Stored items from a collection:
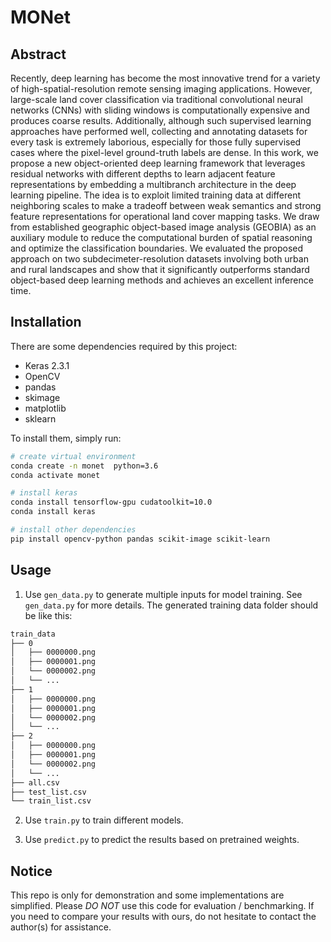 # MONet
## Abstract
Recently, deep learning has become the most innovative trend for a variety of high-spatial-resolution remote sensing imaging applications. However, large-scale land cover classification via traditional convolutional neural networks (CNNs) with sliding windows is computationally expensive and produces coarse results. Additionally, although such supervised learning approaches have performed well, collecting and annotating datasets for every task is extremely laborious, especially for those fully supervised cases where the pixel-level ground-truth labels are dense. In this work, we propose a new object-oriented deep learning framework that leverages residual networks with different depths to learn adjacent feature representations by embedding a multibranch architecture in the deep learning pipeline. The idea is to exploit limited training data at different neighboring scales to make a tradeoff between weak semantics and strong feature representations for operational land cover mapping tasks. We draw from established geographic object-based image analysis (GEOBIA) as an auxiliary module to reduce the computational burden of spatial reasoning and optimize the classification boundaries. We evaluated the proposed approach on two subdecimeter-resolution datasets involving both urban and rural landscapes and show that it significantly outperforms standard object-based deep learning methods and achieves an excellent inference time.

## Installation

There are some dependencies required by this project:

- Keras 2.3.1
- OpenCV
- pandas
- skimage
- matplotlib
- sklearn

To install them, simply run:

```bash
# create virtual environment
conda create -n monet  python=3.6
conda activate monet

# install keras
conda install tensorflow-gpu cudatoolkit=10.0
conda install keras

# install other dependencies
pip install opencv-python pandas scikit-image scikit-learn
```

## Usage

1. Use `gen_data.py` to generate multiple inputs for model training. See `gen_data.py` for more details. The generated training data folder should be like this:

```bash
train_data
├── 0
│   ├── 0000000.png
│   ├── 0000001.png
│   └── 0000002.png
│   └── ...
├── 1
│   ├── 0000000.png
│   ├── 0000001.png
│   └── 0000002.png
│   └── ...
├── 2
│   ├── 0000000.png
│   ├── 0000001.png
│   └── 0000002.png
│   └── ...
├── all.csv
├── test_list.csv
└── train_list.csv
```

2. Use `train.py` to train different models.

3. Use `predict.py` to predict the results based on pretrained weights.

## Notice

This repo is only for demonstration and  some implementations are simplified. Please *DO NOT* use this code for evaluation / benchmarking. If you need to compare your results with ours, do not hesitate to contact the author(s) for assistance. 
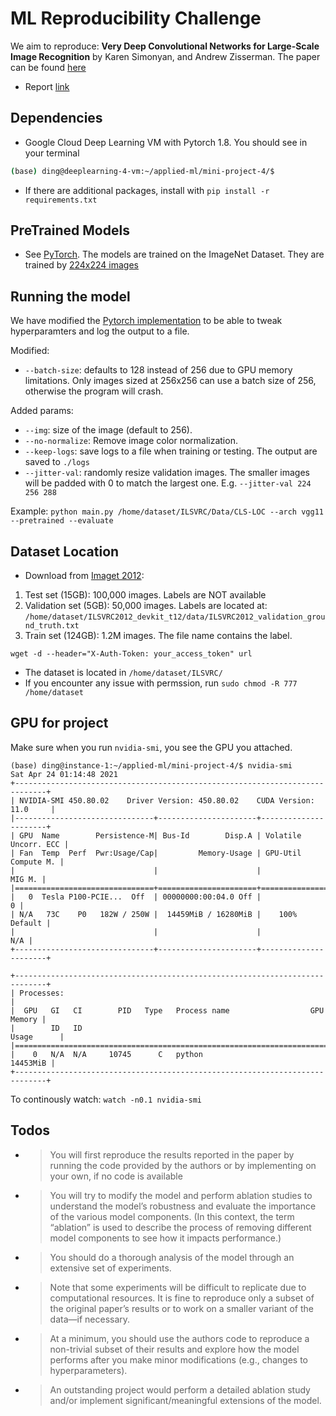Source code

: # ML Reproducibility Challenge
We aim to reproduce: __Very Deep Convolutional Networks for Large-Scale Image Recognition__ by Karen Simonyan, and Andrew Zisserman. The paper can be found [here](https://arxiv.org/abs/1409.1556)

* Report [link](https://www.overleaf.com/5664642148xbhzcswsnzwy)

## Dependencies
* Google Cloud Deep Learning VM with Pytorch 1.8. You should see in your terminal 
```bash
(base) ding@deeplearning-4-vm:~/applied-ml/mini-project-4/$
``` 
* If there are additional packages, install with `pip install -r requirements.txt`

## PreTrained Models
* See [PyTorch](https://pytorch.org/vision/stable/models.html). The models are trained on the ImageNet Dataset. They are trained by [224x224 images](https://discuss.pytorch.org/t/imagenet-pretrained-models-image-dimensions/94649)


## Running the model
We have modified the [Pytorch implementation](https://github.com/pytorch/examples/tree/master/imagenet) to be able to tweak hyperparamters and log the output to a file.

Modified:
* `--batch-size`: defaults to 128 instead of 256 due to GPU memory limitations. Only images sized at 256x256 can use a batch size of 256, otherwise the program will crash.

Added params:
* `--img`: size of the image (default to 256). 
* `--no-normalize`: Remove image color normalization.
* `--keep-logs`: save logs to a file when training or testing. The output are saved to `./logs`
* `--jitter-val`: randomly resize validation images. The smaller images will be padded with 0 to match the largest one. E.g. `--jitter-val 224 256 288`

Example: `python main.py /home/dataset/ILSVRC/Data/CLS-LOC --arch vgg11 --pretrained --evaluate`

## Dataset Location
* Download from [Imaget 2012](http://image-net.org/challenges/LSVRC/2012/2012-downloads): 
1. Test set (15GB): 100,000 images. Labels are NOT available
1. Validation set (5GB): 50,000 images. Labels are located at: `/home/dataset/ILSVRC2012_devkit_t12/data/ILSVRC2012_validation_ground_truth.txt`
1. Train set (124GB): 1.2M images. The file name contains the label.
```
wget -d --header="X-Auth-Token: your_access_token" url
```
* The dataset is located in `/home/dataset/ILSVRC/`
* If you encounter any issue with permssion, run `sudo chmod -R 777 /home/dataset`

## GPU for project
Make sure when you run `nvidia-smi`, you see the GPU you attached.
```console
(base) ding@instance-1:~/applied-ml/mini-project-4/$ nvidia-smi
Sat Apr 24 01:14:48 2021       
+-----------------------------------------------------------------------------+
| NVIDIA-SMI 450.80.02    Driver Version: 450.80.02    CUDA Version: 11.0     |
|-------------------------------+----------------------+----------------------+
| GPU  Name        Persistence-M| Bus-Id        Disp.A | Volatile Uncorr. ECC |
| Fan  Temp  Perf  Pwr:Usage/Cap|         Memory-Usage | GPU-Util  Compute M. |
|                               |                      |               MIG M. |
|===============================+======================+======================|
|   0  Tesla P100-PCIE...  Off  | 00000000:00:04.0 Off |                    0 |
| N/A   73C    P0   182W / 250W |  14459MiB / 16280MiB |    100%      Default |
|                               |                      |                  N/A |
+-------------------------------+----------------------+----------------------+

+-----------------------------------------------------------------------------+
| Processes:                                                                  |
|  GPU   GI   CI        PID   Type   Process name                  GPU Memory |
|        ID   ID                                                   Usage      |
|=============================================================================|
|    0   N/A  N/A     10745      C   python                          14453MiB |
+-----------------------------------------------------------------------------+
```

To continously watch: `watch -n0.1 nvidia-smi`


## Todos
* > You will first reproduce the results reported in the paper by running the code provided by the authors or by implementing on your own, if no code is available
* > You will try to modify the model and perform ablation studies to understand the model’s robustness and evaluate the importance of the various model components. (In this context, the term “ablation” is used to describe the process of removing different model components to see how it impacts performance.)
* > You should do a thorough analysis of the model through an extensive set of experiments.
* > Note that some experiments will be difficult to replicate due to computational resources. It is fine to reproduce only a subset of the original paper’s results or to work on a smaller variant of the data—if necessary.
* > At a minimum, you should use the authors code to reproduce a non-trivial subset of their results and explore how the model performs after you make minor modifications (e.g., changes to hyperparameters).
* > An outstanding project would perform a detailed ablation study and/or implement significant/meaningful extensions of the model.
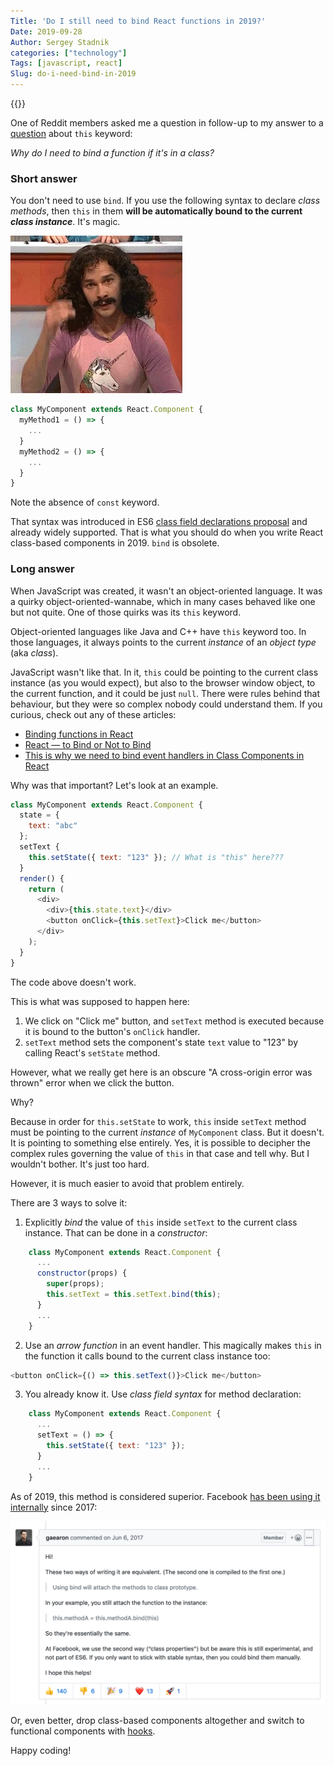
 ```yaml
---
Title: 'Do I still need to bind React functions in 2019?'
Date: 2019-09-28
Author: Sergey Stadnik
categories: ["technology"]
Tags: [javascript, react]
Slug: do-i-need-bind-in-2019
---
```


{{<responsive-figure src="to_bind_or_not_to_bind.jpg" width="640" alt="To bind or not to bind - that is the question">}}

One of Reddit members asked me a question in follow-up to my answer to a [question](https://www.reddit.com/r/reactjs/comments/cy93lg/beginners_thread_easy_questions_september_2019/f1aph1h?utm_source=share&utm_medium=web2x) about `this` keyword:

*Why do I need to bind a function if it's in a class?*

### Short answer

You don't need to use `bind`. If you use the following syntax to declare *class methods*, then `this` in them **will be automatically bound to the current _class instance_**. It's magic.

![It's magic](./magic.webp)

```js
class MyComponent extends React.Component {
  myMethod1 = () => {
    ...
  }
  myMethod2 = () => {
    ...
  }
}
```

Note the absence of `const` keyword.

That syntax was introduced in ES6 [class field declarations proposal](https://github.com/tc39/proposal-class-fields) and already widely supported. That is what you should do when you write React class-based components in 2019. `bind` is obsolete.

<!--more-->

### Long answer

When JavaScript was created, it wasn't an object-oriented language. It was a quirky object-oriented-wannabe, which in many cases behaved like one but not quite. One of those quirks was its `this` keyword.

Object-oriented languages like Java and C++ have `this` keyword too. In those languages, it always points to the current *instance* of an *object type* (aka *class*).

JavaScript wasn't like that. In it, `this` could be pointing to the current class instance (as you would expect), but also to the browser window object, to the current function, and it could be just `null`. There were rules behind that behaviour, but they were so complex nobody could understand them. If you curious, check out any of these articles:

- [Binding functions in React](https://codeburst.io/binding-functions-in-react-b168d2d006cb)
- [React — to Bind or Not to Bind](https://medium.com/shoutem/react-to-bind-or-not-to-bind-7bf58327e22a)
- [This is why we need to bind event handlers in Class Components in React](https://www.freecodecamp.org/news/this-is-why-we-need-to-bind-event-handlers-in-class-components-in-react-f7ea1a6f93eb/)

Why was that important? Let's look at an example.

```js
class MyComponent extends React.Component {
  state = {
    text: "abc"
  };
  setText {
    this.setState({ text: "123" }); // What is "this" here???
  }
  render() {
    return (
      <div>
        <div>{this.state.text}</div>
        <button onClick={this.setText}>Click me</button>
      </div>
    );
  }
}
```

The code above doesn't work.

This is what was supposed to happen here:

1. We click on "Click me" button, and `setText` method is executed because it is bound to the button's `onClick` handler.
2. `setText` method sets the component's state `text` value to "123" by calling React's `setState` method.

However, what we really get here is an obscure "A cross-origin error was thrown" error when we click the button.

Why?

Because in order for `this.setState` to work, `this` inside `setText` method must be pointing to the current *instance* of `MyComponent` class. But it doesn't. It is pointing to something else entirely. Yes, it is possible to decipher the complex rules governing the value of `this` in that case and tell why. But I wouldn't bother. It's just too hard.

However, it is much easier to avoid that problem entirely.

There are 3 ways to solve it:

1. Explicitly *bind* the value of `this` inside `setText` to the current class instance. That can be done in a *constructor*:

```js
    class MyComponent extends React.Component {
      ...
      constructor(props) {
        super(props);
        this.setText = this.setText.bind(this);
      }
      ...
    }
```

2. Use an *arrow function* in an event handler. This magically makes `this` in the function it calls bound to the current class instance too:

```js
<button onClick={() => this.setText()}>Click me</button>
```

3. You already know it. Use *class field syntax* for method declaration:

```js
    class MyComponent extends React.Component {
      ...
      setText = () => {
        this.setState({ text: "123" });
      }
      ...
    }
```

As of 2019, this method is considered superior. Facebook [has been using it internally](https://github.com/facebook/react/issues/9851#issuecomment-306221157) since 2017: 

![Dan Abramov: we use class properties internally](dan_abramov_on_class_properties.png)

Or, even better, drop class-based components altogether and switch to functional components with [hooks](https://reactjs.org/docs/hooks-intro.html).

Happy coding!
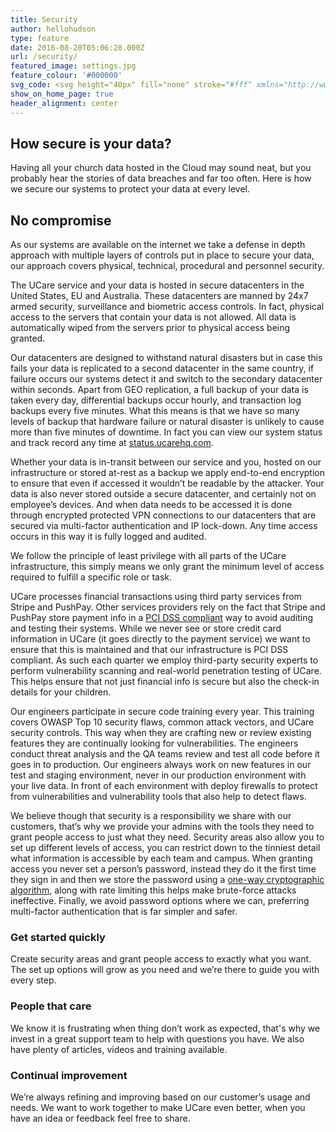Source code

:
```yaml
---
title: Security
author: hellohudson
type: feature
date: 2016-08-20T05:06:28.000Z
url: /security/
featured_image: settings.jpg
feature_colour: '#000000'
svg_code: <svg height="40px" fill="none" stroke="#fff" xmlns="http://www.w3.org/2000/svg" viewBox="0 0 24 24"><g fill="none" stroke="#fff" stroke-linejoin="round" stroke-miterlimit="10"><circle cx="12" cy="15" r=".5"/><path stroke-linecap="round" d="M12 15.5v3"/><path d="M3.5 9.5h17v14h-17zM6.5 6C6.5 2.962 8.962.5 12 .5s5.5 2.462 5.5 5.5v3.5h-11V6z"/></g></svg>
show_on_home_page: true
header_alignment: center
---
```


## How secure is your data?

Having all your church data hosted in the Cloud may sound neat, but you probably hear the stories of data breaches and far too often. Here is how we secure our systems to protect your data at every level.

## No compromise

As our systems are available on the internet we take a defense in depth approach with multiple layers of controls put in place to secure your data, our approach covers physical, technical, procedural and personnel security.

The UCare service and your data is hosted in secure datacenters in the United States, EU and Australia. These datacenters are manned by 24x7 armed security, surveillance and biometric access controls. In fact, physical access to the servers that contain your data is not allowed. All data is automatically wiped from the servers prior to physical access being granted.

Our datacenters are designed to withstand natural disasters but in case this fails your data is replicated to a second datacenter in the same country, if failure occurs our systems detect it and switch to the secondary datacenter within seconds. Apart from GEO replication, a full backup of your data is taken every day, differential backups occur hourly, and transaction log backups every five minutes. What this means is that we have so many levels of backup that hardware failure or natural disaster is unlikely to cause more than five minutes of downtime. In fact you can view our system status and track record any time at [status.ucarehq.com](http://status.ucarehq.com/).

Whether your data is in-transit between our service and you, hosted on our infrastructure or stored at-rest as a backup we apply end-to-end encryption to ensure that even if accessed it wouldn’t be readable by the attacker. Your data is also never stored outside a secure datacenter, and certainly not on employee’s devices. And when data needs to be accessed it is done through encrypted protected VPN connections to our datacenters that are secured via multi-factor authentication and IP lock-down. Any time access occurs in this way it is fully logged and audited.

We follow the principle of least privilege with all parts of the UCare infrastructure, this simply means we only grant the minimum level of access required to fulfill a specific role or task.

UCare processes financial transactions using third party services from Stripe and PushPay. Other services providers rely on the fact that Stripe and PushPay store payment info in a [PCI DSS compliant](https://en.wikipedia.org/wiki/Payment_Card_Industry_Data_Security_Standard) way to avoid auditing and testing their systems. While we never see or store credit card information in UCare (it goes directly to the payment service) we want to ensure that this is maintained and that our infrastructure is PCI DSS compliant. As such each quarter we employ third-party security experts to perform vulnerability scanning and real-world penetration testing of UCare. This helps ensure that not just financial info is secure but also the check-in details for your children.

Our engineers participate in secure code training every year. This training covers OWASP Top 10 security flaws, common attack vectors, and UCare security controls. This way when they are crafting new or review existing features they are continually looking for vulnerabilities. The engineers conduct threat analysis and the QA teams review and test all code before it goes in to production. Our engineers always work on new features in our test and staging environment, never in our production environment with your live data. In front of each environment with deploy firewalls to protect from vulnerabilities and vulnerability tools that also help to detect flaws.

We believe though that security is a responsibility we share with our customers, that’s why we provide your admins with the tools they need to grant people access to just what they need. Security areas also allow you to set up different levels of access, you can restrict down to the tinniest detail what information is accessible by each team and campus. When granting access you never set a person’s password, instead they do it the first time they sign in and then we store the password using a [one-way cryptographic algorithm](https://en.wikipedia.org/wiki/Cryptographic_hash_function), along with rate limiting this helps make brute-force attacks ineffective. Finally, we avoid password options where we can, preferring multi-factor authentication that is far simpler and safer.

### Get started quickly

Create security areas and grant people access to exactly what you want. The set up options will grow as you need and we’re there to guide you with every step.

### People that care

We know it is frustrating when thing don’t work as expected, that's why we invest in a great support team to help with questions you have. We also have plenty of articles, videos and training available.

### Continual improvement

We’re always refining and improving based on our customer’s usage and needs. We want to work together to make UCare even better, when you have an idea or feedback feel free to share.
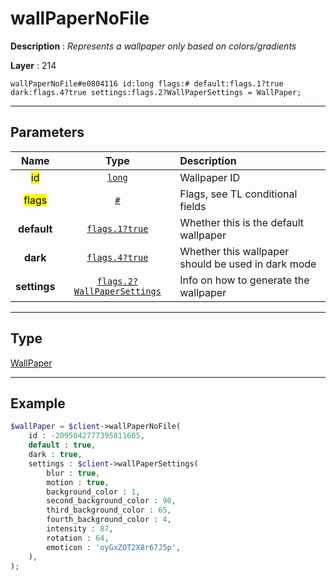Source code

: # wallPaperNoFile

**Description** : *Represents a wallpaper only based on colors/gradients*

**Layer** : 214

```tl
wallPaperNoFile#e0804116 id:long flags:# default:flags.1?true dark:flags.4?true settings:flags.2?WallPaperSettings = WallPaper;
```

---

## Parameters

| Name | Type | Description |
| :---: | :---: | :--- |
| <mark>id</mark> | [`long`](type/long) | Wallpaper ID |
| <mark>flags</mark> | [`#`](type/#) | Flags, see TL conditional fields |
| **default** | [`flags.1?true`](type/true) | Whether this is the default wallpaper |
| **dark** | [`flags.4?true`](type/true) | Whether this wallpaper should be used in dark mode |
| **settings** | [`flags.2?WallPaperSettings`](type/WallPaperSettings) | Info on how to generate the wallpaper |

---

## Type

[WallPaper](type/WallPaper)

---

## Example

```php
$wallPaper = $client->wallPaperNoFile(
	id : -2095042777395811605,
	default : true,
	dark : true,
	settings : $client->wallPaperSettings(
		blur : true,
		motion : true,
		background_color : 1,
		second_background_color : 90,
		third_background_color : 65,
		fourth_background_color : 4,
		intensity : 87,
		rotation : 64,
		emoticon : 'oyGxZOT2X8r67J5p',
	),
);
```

HOW TO COMPLETE THIS TASK => Only the lines above from the one with "### Long answer" through the one with "When JavaScript was" should be duplicated, character for character.

EXERCISE SOLUTION =>
### Long answer

When JavaScript was created, it wasn't an object-oriented language. It was a quirky object-oriented-wannabe, which in many cases behaved like one but not quite. One of those quirks was its `this` keyword.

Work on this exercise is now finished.